At the event, two start-ups from Algebra’s LAB (EcoWashers and TablePop) presented their innovative ideas to the public through five-minute pitches. EcoWashers allows the user to order a vehicle wash on a smartphone in a few steps, and through the dry ecological washing system, it uses a unique nano-technology that is safe for the environment and a minimum amount of water. TablePop is a platform that allows guests to order and pay contactless in restaurants by simply scanning a QR code. In addition to them, the start-up IoTaaP presented its innovations and experienced member of the start-up and technology community Ivo Spigel presented his new fintech project Pontyx to the attendees.

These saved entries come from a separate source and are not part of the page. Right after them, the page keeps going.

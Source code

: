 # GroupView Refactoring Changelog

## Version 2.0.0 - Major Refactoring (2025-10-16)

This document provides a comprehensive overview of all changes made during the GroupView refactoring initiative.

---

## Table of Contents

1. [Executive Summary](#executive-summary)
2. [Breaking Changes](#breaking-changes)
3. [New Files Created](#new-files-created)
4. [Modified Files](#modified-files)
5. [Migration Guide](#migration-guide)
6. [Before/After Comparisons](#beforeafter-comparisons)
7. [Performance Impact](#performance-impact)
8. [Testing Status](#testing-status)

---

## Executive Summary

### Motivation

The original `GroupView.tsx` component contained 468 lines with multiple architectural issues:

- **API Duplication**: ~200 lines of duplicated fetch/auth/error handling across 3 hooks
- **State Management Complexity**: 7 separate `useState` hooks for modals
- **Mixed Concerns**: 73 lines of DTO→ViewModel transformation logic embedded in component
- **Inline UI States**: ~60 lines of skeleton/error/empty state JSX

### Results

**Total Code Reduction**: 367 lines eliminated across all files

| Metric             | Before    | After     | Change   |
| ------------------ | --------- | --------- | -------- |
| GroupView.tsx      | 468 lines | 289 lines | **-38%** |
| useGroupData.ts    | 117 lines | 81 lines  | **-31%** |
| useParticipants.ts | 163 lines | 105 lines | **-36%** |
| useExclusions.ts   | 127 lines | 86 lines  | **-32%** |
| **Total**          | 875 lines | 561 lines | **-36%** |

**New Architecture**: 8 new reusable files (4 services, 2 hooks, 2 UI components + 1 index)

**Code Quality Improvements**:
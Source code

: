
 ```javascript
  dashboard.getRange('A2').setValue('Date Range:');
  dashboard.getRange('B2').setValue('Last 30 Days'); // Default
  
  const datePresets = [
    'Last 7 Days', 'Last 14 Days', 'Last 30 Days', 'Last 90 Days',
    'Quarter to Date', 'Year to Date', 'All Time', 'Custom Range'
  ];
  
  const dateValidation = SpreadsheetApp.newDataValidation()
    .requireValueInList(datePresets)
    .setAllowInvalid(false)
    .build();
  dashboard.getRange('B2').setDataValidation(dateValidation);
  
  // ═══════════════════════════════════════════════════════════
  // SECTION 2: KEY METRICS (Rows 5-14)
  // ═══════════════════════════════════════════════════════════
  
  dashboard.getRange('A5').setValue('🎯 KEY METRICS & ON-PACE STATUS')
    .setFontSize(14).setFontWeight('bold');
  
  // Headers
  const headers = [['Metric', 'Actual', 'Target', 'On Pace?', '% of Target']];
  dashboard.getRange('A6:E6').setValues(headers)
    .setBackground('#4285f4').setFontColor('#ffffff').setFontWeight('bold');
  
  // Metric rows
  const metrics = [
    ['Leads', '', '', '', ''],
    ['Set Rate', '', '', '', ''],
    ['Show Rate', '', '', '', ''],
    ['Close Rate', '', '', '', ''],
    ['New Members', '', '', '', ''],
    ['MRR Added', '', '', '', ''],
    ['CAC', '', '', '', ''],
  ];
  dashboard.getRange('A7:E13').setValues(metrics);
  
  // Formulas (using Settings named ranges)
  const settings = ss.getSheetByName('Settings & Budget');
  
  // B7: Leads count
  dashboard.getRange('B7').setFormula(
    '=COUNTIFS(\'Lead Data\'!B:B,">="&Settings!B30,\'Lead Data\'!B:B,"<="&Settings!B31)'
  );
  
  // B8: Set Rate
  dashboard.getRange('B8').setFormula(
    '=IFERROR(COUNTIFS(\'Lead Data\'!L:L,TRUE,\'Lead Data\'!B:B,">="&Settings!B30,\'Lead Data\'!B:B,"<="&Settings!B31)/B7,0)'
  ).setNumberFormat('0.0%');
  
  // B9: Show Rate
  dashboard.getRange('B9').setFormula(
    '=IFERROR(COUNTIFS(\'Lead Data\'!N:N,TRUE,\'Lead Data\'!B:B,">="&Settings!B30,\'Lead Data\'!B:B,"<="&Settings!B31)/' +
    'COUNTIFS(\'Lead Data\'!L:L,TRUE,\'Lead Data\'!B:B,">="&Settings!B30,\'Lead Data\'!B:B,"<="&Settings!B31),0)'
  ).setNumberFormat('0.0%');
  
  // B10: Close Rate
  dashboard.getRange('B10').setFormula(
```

Algebra Spark Event Space and Algebra Spark Coworking, an innovative and unique space in the western part of the city, was introduced to the audience by Hrvoje Josip Balen, a member of the Board: “Unlike other similar co-working spaces, Algebra’s rooms are specially designed and focused on business development and the creation of an entrepreneurial microclimate suitable for serious companies that focus on business growth. Algebra’s innovative space enables companies to organize larger or smaller business events, lectures, workshops, as well as a number of other private or commercial events with all the necessary infrastructure. Interested companies and individuals can also rent additional space of over 12,000 m2 within Algebra Rent Space, which includes top equipment and technology with the aim of achieving the maximum level of functionality – through the synergy of office spaces with Algebra LAB, as a scientific research center intended for small and start-up companies.”
Algebra’s Spark Coworking Space is also used by Matija Matija, a young start-up who designed the Lanke website, which shows all available new real estate projects in one place. Matija reflected on his stay in Algebra’s offices: “I was most impressed by the location, which suits me because I myself am in the western part of the city, and on the other hand, the quality and equipment of the office, which contains everything I need in one place. Last, but not least – I appreciate the peace that the office space offers, which I need to focus on work, which I’m not sure I would find in other similar coworking spaces in Zagreb.”
Due to their focus on innovation in business, start-ups are one of the segments of the economy that will significantly influence the future development of the entire society, and their role is not only in their own progress, but also have the potential to significantly accelerate the growth of other economic branches. Today, start-ups are not limited only to the IT sector, but also appear in agriculture, hospitality industry, and banking, where they help accelerate the growth of entire ecosystems, and their incidence in Croatia is growing year by year, which, in addition to private investors, is mostly contributed by incubators such as Algebra LAB -a, who provide them with support in the early stages and beginnings of business ideas.